§ **TASK GOAL**
If pictures appear in the lines below, skip them and copy exactly the lines from the one containing "Down [[Trapezius]] 一起作用" through the one containing "2. ssh_key_path", and nothing else.

§ **AVAILABLE DATA**
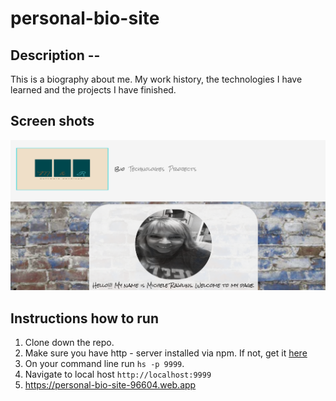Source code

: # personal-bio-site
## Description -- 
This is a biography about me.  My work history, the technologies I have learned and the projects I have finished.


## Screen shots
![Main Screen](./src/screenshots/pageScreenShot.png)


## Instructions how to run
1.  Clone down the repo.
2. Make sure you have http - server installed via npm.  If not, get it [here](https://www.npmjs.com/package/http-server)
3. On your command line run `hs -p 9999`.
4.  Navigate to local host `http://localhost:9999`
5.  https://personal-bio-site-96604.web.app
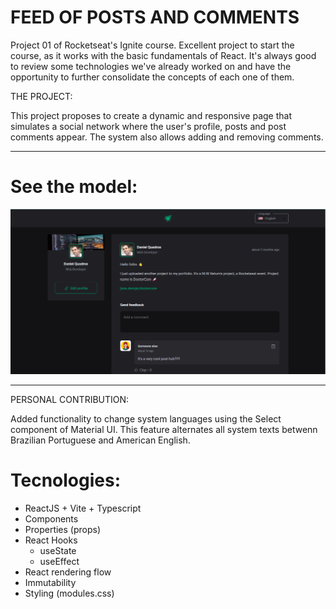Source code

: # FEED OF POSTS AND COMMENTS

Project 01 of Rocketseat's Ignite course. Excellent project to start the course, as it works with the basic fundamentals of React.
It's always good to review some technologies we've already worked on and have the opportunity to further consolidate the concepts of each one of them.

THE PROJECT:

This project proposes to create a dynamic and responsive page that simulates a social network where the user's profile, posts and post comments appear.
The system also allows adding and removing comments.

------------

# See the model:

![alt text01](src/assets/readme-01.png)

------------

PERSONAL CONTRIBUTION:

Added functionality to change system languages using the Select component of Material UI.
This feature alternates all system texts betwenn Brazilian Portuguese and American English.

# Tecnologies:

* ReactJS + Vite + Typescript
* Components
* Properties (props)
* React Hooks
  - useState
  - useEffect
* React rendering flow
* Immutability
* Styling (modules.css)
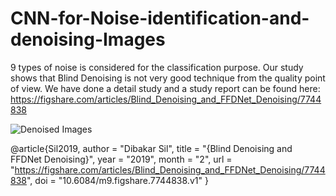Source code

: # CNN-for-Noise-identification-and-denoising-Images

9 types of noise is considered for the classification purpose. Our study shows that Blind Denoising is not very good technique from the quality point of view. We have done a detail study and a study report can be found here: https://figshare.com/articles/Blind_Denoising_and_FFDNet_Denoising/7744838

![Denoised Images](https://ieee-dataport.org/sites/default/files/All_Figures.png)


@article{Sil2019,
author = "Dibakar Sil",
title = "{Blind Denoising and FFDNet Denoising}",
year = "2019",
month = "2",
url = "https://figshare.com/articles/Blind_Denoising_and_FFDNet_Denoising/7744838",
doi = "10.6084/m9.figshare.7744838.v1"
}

--

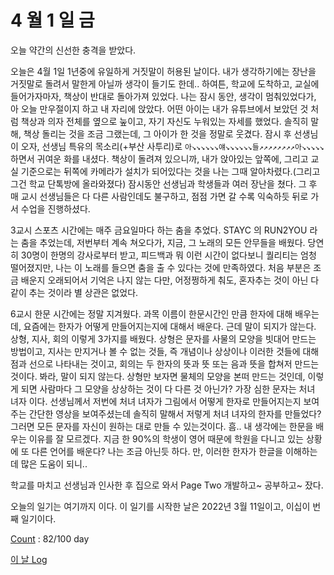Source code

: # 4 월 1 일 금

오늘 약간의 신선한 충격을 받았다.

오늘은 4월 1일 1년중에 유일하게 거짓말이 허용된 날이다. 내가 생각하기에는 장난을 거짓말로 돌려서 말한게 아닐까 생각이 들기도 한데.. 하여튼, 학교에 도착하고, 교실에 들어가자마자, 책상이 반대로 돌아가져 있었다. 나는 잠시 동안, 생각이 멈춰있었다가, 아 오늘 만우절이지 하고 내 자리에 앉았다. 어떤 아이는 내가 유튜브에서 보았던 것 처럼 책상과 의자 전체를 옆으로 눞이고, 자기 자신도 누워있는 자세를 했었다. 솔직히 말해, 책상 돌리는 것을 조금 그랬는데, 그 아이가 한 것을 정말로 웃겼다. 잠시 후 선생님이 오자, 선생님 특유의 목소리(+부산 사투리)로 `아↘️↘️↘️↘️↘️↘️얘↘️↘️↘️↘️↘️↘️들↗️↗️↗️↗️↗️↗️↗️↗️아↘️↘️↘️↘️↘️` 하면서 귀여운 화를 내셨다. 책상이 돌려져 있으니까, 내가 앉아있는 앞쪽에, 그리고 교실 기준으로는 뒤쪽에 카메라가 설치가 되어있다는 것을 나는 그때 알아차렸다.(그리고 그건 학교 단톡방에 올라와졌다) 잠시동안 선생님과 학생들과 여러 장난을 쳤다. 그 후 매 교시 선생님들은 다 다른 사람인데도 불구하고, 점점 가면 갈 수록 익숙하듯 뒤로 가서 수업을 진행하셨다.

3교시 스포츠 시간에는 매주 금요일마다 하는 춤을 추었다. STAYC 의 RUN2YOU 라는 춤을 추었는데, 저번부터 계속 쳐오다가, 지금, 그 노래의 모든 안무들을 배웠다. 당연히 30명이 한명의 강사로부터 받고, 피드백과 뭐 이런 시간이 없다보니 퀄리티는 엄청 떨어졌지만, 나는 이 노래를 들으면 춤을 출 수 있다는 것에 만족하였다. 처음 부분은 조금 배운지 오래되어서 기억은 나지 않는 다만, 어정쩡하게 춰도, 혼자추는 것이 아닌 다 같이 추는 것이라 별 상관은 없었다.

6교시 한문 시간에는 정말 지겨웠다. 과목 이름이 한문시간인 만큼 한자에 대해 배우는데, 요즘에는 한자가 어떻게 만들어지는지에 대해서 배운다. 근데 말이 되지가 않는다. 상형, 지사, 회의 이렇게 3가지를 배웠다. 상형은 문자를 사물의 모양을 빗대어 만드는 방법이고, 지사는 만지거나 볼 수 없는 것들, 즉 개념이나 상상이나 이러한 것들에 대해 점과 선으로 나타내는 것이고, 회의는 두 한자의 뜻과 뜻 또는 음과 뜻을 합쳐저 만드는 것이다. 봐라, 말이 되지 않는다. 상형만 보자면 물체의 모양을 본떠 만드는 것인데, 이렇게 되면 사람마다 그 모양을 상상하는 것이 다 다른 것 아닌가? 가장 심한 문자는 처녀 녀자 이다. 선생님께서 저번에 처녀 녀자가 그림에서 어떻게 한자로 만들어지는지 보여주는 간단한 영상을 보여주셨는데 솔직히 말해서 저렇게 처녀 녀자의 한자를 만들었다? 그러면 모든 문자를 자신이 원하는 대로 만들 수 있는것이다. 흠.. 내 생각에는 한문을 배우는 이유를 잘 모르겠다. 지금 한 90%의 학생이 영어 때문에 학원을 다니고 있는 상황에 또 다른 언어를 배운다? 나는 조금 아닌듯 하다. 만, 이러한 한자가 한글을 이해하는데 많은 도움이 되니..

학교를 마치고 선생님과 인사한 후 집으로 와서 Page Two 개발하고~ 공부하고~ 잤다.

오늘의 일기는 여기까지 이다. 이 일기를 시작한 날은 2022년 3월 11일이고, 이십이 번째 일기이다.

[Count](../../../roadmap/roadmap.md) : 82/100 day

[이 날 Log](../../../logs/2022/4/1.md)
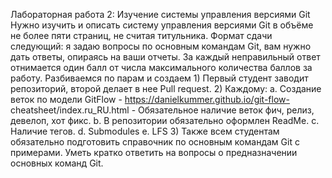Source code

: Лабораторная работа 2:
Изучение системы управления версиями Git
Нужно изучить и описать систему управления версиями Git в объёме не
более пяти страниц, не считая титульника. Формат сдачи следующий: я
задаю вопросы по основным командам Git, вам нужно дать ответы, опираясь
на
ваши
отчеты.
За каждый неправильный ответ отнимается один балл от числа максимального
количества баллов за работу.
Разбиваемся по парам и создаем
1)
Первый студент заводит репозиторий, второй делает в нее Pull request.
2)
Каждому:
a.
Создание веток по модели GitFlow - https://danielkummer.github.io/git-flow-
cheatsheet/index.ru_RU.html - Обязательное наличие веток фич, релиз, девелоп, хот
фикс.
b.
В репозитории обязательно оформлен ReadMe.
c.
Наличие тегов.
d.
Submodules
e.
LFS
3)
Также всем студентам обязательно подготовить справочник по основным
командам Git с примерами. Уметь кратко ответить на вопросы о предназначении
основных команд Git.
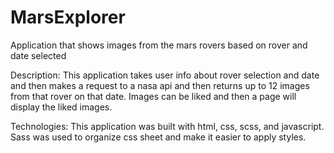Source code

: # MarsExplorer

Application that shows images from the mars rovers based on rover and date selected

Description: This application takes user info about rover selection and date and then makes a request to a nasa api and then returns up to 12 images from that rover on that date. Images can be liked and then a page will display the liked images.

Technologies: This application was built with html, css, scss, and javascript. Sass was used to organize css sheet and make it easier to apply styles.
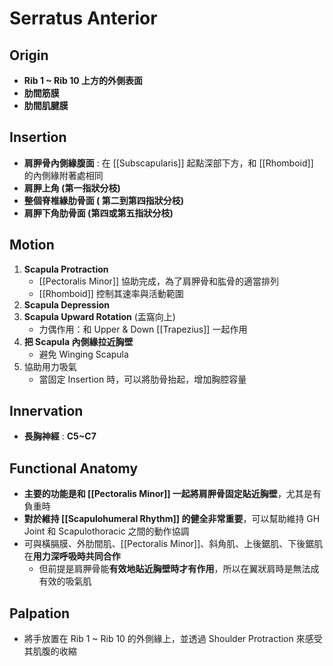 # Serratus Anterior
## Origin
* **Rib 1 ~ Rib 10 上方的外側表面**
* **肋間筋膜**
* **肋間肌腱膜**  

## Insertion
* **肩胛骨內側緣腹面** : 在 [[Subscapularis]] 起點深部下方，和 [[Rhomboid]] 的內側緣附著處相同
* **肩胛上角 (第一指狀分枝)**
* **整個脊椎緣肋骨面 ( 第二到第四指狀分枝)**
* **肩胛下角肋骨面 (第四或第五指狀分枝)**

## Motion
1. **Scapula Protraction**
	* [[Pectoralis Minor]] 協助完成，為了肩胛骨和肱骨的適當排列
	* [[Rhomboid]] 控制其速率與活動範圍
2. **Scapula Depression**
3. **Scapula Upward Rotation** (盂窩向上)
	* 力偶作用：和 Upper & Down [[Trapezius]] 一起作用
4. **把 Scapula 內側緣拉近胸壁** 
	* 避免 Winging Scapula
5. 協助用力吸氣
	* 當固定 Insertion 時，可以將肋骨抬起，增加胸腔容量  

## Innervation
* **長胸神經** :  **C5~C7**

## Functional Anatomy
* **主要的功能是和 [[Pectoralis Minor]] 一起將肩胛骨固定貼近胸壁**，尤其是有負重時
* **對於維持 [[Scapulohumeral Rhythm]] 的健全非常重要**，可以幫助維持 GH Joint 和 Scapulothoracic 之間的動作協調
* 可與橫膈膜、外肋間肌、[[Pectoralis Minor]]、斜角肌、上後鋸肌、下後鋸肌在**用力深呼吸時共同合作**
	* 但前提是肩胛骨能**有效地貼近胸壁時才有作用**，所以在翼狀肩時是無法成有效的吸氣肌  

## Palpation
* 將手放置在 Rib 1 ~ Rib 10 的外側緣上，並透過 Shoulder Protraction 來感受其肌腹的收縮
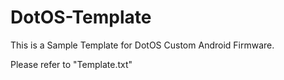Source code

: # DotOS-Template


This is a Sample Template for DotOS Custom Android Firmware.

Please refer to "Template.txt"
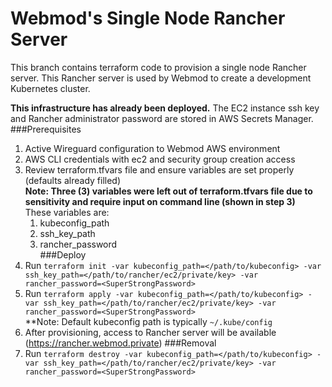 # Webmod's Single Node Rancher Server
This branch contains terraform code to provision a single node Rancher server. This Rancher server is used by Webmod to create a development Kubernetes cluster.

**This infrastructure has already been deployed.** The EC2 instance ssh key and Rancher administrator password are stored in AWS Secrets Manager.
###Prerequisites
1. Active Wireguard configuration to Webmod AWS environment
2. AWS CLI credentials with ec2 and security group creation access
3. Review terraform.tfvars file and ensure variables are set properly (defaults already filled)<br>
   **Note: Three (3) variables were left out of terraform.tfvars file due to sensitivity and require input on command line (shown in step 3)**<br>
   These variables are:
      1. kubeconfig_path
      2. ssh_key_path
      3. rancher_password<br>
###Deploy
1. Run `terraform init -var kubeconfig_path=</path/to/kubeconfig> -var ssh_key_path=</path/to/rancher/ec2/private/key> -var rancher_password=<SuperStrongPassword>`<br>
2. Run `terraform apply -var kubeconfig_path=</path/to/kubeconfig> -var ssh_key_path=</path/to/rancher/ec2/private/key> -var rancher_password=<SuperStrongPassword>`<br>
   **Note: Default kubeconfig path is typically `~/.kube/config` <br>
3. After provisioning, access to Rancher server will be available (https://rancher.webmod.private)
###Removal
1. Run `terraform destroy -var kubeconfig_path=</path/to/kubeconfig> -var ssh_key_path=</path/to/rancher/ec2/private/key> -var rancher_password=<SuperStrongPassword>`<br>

* * *

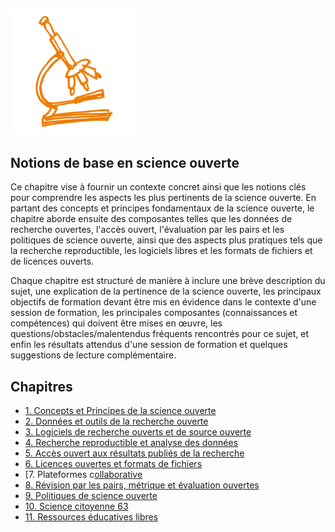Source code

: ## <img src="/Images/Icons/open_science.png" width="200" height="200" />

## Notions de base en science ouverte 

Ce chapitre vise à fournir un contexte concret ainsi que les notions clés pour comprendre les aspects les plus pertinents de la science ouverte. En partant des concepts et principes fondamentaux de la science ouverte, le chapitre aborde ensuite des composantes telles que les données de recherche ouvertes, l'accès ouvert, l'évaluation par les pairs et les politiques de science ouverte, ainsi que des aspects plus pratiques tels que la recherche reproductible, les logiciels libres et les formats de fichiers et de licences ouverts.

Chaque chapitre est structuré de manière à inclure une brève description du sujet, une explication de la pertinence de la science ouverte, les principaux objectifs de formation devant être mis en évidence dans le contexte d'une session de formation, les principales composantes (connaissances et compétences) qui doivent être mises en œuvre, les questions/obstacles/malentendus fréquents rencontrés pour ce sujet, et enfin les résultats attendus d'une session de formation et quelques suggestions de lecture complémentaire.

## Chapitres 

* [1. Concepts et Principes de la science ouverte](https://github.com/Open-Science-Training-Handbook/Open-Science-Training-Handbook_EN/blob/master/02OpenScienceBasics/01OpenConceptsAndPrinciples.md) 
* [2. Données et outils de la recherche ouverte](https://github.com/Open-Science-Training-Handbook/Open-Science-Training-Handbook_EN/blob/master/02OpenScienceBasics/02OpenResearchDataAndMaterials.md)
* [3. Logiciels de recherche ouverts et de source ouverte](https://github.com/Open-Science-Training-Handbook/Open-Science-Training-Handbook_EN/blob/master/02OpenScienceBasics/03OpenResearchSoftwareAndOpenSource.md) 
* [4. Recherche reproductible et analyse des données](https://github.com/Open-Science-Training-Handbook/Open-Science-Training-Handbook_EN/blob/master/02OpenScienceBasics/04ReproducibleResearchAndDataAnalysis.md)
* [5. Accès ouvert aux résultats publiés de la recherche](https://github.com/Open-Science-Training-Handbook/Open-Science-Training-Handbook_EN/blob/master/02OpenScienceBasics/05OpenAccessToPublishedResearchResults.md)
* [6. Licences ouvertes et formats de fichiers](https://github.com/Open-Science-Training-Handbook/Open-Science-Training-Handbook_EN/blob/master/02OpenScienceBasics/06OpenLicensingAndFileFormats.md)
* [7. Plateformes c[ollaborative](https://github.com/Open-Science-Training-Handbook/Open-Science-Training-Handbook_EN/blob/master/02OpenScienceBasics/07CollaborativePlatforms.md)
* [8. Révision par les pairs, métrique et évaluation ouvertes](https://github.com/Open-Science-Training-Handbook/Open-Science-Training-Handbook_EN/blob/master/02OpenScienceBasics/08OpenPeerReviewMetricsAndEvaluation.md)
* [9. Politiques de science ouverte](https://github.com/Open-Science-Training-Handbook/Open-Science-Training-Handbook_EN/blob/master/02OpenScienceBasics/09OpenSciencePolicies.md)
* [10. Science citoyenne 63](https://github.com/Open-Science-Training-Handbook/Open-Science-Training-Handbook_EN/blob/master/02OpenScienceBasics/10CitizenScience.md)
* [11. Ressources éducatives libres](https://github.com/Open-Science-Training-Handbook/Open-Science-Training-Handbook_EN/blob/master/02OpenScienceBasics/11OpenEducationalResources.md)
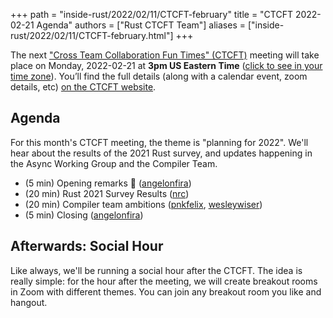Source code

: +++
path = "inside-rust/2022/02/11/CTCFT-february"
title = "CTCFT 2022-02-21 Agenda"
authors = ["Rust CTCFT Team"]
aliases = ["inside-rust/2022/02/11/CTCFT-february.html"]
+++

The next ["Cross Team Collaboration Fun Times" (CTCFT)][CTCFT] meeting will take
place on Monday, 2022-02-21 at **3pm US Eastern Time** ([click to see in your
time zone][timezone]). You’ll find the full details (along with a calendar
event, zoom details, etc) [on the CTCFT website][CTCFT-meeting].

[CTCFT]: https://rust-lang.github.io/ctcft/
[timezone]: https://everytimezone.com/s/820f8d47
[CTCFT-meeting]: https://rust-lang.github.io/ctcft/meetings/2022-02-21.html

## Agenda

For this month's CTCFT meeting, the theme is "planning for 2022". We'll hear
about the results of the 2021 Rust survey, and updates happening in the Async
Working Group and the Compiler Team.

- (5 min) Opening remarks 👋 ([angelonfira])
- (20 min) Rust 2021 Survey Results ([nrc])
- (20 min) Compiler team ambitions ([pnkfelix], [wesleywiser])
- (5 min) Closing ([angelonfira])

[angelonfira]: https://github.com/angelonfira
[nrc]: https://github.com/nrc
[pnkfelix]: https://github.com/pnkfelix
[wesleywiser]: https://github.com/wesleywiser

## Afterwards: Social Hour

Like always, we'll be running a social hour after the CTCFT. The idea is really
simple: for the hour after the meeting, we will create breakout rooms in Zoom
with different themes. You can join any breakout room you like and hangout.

§ **RESPONSE BOX**
	* 力偶作用：和 Upper & Down [[Trapezius]] 一起作用
4. **把 Scapula 內側緣拉近胸壁** 
	* 避免 Winging Scapula
5. 協助用力吸氣
	* 當固定 Insertion 時，可以將肋骨抬起，增加胸腔容量  

## Innervation
* **長胸神經** :  **C5~C7**

## Functional Anatomy
* **主要的功能是和 [[Pectoralis Minor]] 一起將肩胛骨固定貼近胸壁**，尤其是有負重時
* **對於維持 [[Scapulohumeral Rhythm]] 的健全非常重要**，可以幫助維持 GH Joint 和 Scapulothoracic 之間的動作協調
* 可與橫膈膜、外肋間肌、[[Pectoralis Minor]]、斜角肌、上後鋸肌、下後鋸肌在**用力深呼吸時共同合作**
	* 但前提是肩胛骨能**有效地貼近胸壁時才有作用**，所以在翼狀肩時是無法成有效的吸氣肌  

## Palpation
* 將手放置在 Rib 1 ~ Rib 10 的外側緣上，並透過 Shoulder Protraction 來感受其肌腹的收縮
Source code

: # DotOS-Template


This is a Sample Template for DotOS Custom Android Firmware.

Please refer to "Template.txt"
 # Webmod's Single Node Rancher Server
This branch contains terraform code to provision a single node Rancher server. This Rancher server is used by Webmod to create a development Kubernetes cluster.

**This infrastructure has already been deployed.** The EC2 instance ssh key and Rancher administrator password are stored in AWS Secrets Manager.
###Prerequisites
1. Active Wireguard configuration to Webmod AWS environment
2. AWS CLI credentials with ec2 and security group creation access
3. Review terraform.tfvars file and ensure variables are set properly (defaults already filled)<br>
   **Note: Three (3) variables were left out of terraform.tfvars file due to sensitivity and require input on command line (shown in step 3)**<br>
   These variables are:
      1. kubeconfig_path
      2. ssh_key_path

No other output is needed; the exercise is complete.